Semaan identified the key investor as Bessemer Venture Partners of Larchmont, N.Y.
Why was Semaan's fig. sales team continuing to sign new clients until the day the company closed down?
"Because we had the full confidence that investors were going to put in additional $6 million we were in process of raising. In fact, I put in a million dollars of my own money. They [Bessemer] literally pulled out on a Thursday night, and we decided Friday to wind things down, and stop taking money from patients."
Was it fair to continue selling fig. contracts knowing if this money did not come through it could not continue as a business?
"We learned about it on Thursday night and shut down on Friday morning."
On charges that he allowed the company to expand too rapidly, leading to financial disaster:
"When you grow a business at the rate we were, it was expected that you would continue to need to raise capital.
"That was expected. What was unexpected was that investors that had previously put $11 million into the business would not come to the party and would do so with no notice to us."

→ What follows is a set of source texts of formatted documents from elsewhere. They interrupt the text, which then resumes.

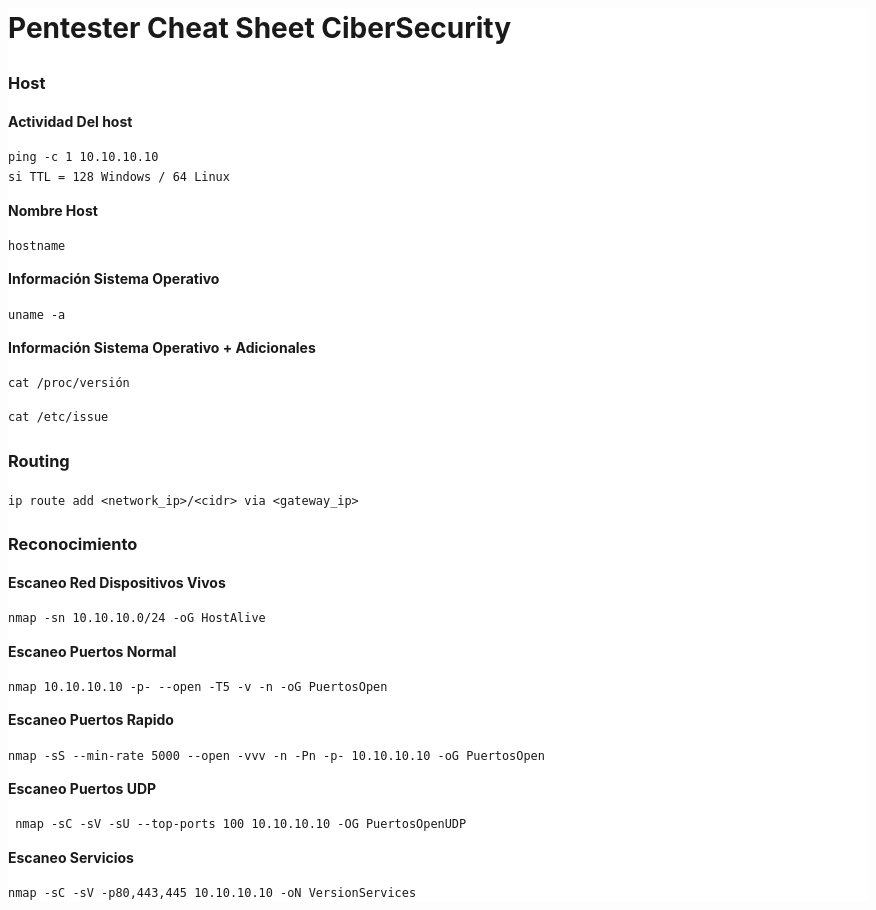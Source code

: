 # Pentester Cheat Sheet CiberSecurity

### Host
**Actividad Del host**

```
ping -c 1 10.10.10.10
si TTL = 128 Windows / 64 Linux
```
**Nombre Host**
```
hostname
```

**Información Sistema Operativo**
```
uname -a
```

**Información Sistema Operativo + Adicionales**
```
cat /proc/versión
```
```
cat /etc/issue
```

### Routing
```
ip route add <network_ip>/<cidr> via <gateway_ip>
```

### Reconocimiento
**Escaneo Red Dispositivos Vivos**
```
nmap -sn 10.10.10.0/24 -oG HostAlive
```

**Escaneo Puertos Normal**

```
nmap 10.10.10.10 -p- --open -T5 -v -n -oG PuertosOpen
```
**Escaneo Puertos Rapido**

```
nmap -sS --min-rate 5000 --open -vvv -n -Pn -p- 10.10.10.10 -oG PuertosOpen
```

**Escaneo Puertos UDP**
```
 nmap -sC -sV -sU --top-ports 100 10.10.10.10 -OG PuertosOpenUDP
```

**Escaneo Servicios**
```
nmap -sC -sV -p80,443,445 10.10.10.10 -oN VersionServices
```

In this exchange, Semaan says he believes he is "in the same boat" as all of his other employees who lost their jobs.
Semaan: "I'm in the exact same boat. This was a bad deal for everybody including me. We did best we could."
Chamraz: "You know and I know that you are in much different situation than somebody who was making $35,000 to $40,000 a year and trying to raise a family."
Semaan: "No Steve, there is no difference. I mean, you change the zeros a bit on the equation but I'm in the exact same boat. They [former employees] are also in a different boat, all they have to do is go out and find a new job. My worse case scenario is dealing with all the fall-out. I'm in a whole different case of complex problems that i'm trying to deal with it with people on the ground.
"That's the God-honest truth."
Does Semann feel he let his friends or colleagues down?
"I think it's an unfortunate set of events, culminated as result of a 'perfect storm.' We were doing great all the way through August. We did the absolute best to do right by everyone."
Semaan insists he is doing everything he can to communicate with employees, through letter, and with former customers on the fig. website, which remains up and running. The site includes specific information for customers in different states.
Was this "unavoidable"?
Semaan says the pull-out by investors and resulting bankruptcy was completely unseen and "unavoidable." But former workers we spoke with tell a different story.
We spoke with ten former fig. employees, all of whom worked at the company's Maryland Heights headquarters and many of whom held positions of high rank. All but one say there were widespread concerns about the rapid pace of expansion and the money being expended on new offices. One worker claims a group of employees actually approached management last Summer with their concerns.
A "Celebrity Victim?"
The allure of fig. was always about beauty and physical perfection. Supermodel and celebrity spokesperson, Kim Alexis knows all about that... and she has a special connection to fig. Alexis starred in a half-hour infomercial for the company.
And now, she plays a starring role in the fig. bankruptcy. Alexis holds down the fifth spot in the list of top 20 creditors. Her company is claiming $13,333.32 from fig. assets.